Doubling your money -- a "two-bagger" in investing lingo -- is a popular investing aspiration. I fondly remember my first double, EMC, and I'm always looking to repeat the experience. The number is seductive. But the question remains: How do you get a double?

The key is to buy shares of companies with above-average business potential and then hold them for as long as possible (ideally forever). When you do that, performance tends to take care of itself -- just take a look at the track records of master investors such as Warren Buffett, James Gipson, and Fred Olstein.
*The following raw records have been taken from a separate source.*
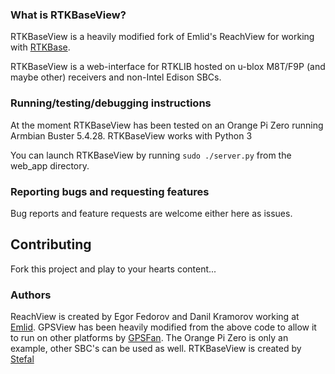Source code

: ### What is RTKBaseView?

RTKBaseView is a heavily modified fork of Emlid's ReachView for working with [RTKBase](https://github.com/Stefal/rtkbase).

RTKBaseView is a web-interface for RTKLIB hosted on u-blox M8T/F9P (and maybe other) receivers and non-Intel Edison SBCs.

### Running/testing/debugging instructions

At the moment RTKBaseView has been tested on an Orange Pi Zero running Armbian Buster 5.4.28. 
RTKBaseView works with Python 3

You can launch RTKBaseView by running `sudo ./server.py` from the web_app directory.

### Reporting bugs and requesting features

Bug reports and feature requests are welcome either here as issues.

## Contributing

Fork this project and play to your hearts content...

### Authors

ReachView is created by Egor Fedorov and Danil Kramorov working at [Emlid](https://emlid.com/).
GPSView has been heavily modified from the above code to allow it to run on other platforms by [GPSFan](https://github.com/GPSFan/ReachView). The Orange Pi Zero is only an example, other SBC's can be used as well.
RTKBaseView is created by [Stefal](https://github.com/Stefal/rtkbase)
Five years: Solid stories, proven concepts
In a normal market environment, five years is a very reasonable time frame for a double -- requiring just a shade under 15% annual appreciation, excluding any dividends. While that's certainly better than average performance in most markets, there are almost always large, high-quality stocks that achieve this level over a number of years. Stocks like Bank of America (NYSE:BAC), FedEx (NYSE:FDX), and Progressive (NYSE:PGR) all delivered doubles over the past five years. And that's nothing to sneeze at -- anyone who's been in the market for the past five years has seen the major market indices dip pretty sharply along the way.
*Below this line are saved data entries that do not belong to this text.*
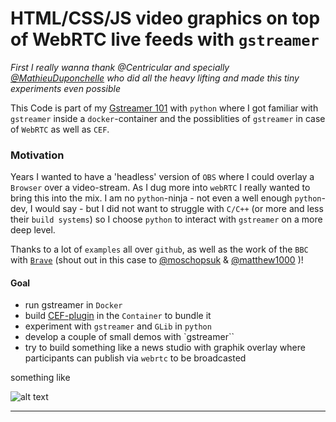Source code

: 
# HTML/CSS/JS video graphics on top of WebRTC live feeds with `gstreamer`

_First I really wanna thank @Centricular and specially  [@MathieuDuponchelle](https://github.com/MathieuDuponchelle) who did all the heavy lifting and made this tiny experiments even possible_

This Code is part of my [Gstreamer 101](https://github.com/michael-riha/gstreamer-101-python/) with `python` where I got familiar with `gstreamer` inside a `docker`-container and the possiblities of `gstreamer` in case of `WebRTC` as well as `CEF`.

### Motivation

Years I wanted to have a 'headless' version of `OBS` where I could overlay a `Browser` over a video-stream. As I dug more into `webRTC` I really wanted to bring this into the mix.
I am no `python`-ninja - not even a well enough `python`-dev, I would say - but I did not want to struggle with `C/C++` (or more and less their `build systems`) so I choose `python` to interact with `gstreamer` on a more deep level.

Thanks to a lot of `examples` all over `github`, as well as the work of the `BBC` with [`Brave`](https://github.com/bbc/brave/) (shout out in this case to [@moschopsuk](https://github.com/moschopsuk) & [@matthew1000](https://github.com/matthew1000) )!

#### Goal

- run gstreamer in `Docker`
- build [CEF-plugin](https://github.com/centricular/gstcefsrc) in the `Container` to bundle it 
- experiment with `gstreamer` and `GLib` in `python`
- develop a couple of small demos with `gstreamer``
- try to build something like a news studio with graphik overlay where participants can publish via `webrtc` to be broadcasted

something like

![alt text](https://media.giphy.com/media/3o7WIt8KjmKFIw7m4E/giphy.gif "Logo Title Text 1")

---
But here's the part that I find really interesting -- all of these were already "winners" five years ago. What's more, each of these companies was already a large and well-known player in its niche. Solid companies, proven concepts, strong management teams -- one, two, three, double.

Three years: Emerging excellence, growth industries
To achieve a double in 36 months requires three straight years of 26% appreciation. At this level, you're no longer talking about solid stock-picking; consistent 26%-a-year performance would place you among the master investors. Nevertheless, three-year doubles are possible without exceptional risk.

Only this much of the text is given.